WWW – Tanec Sekyr

- WWW . Tanec sekyr
- 2008 . Czech
- experimental.electronic.abstract hip-hop
Czech music scene sucks. Last interesting performer who had some talent was Antonin Dvorak who died billions of years ago. After that, the communists seized country and degenerated listeners taste for forty years with their russian-friendly music. Consequence is that we are now simply satisfied to go to watch fucking musicals with crapy pop singers, listening Bono, Jagger and other groups of walking undeads, without any interest to discover or create anything “progressive”. The most progressive genre what you can get in Czech is indie rock at the most, but even the best of them are qualitatively comparable to an afternoon jamming of three retarded fifteen years old british students.
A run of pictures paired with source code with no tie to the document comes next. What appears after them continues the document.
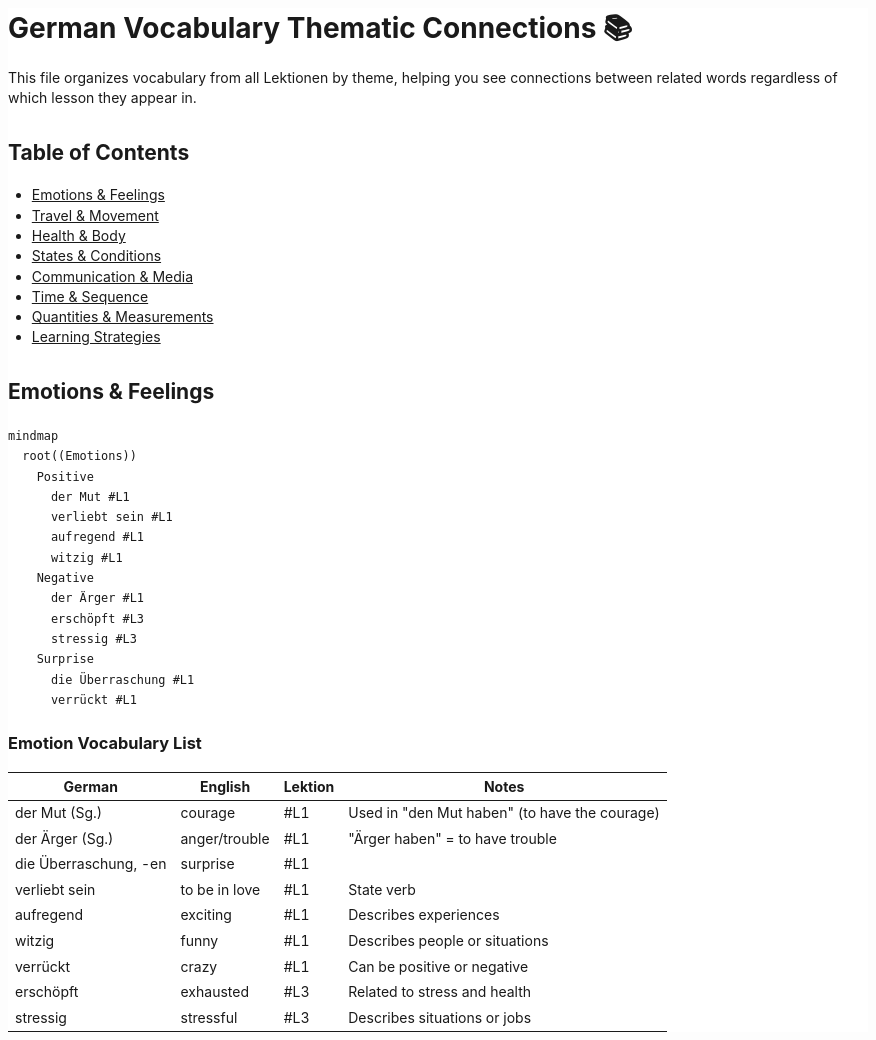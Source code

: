 # German Vocabulary Thematic Connections 📚

This file organizes vocabulary from all Lektionen by theme, helping you see connections between related words regardless of which lesson they appear in.

## Table of Contents
- [Emotions & Feelings](#emotions--feelings)
- [Travel & Movement](#travel--movement)
- [Health & Body](#health--body)
- [States & Conditions](#states--conditions)
- [Communication & Media](#communication--media)
- [Time & Sequence](#time--sequence)
- [Quantities & Measurements](#quantities--measurements)
- [Learning Strategies](#learning-strategies)

## Emotions & Feelings

```mermaid
mindmap
  root((Emotions))
    Positive
      der Mut #L1
      verliebt sein #L1
      aufregend #L1
      witzig #L1
    Negative
      der Ärger #L1
      erschöpft #L3
      stressig #L3
    Surprise
      die Überraschung #L1
      verrückt #L1
```

### Emotion Vocabulary List

| German | English | Lektion | Notes |
|--------|---------|---------|-------|
| der Mut (Sg.) | courage | #L1 | Used in "den Mut haben" (to have the courage) |
| der Ärger (Sg.) | anger/trouble | #L1 | "Ärger haben" = to have trouble |
| die Überraschung, -en | surprise | #L1 | |
| verliebt sein | to be in love | #L1 | State verb |
| aufregend | exciting | #L1 | Describes experiences |
| witzig | funny | #L1 | Describes people or situations |
| verrückt | crazy | #L1 | Can be positive or negative |
| erschöpft | exhausted | #L3 | Related to stress and health |
| stressig | stressful | #L3 | Describes situations or jobs |
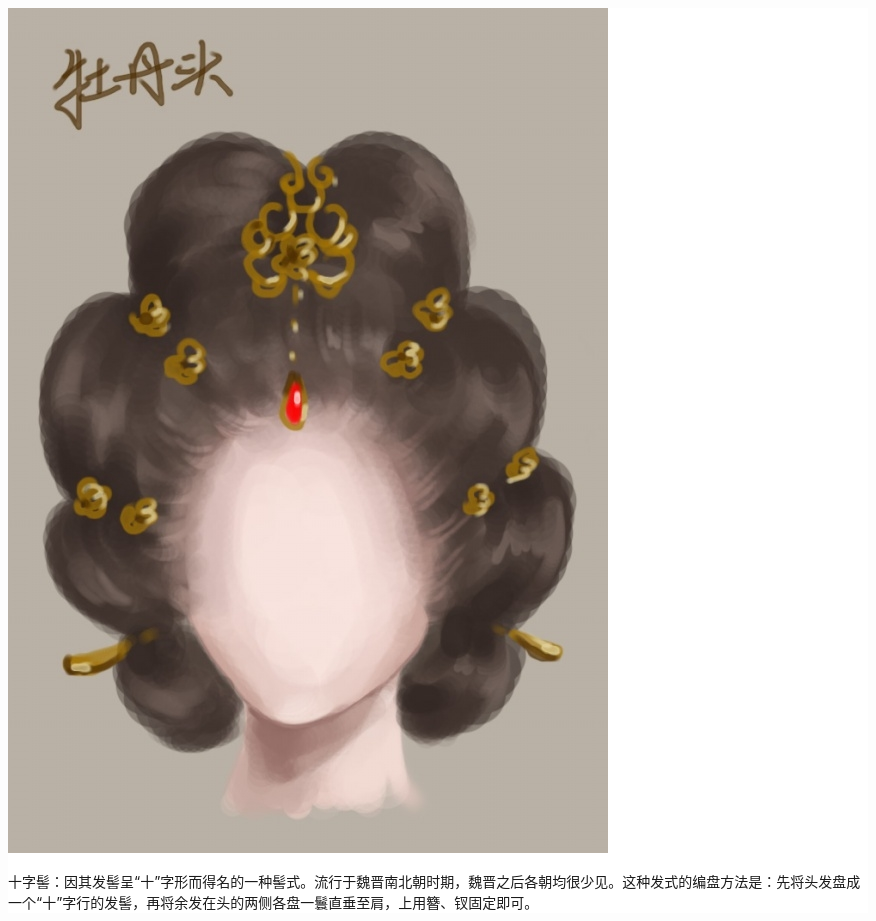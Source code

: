 ![](牡丹头.jpg)

十字髻：因其发髻呈“十”字形而得名的一种髻式。流行于魏晋南北朝时期，魏晋之后各朝均很少见。这种发式的编盘方法是：先将头发盘成一个“十”字行的发髻，再将余发在头的两侧各盘一鬟直垂至肩，上用簪、钗固定即可。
The end of the nineties brought some promises, primarily in terms of electronic music (Escon Waldes, Juanita Juarez, EOST, Khoiba), but all good projects either finished or people behind them just went crazy (formerly great Muchow now composes music for cheesy TV series,Sunshine became a successful copy of copy of copy of copy of copy of Bloc Party)
So and now try to imagine, how proud we are to have band like WWW, which is anything but a conventional. Because I have no idea how to describe them, I took next few lines from last.fm: WWW aka We Want Words was formed in 90′, however their first proper release, Neurobeat, was out in 2006.Lubomír Typlt’s surrealist poems rapped and recited by the vocalist Ondřej Anděra (aka Sifon) in synergy with Anděra’s rather hard industrial music sampled from various field recordings amalgamate into a ponderous existential experience with a very characteristic dark sound.
Their second album, today posted Tanec sekyr (Dance of axes) is the direct successor of Neurobeat. WWW’s eased off a bit of aggression and sampled layers and made a tiny step from abstract hip-hop towards a progressive, experimental, electronic music, which is still dominated by an incredible recitation of singer Sifon.
For foreigners who do not speak Czech is the biggest stumbling block lyrics, which are, paradoxically, the greatest weapon of this band. But even if you don’t understand it’s still definitely worth trying out, because this is without a doubt the best Czech record of all time (it doesn’t sounds like compliment at all), which can withstands in comparasion with the best abstract hip-hop record’s.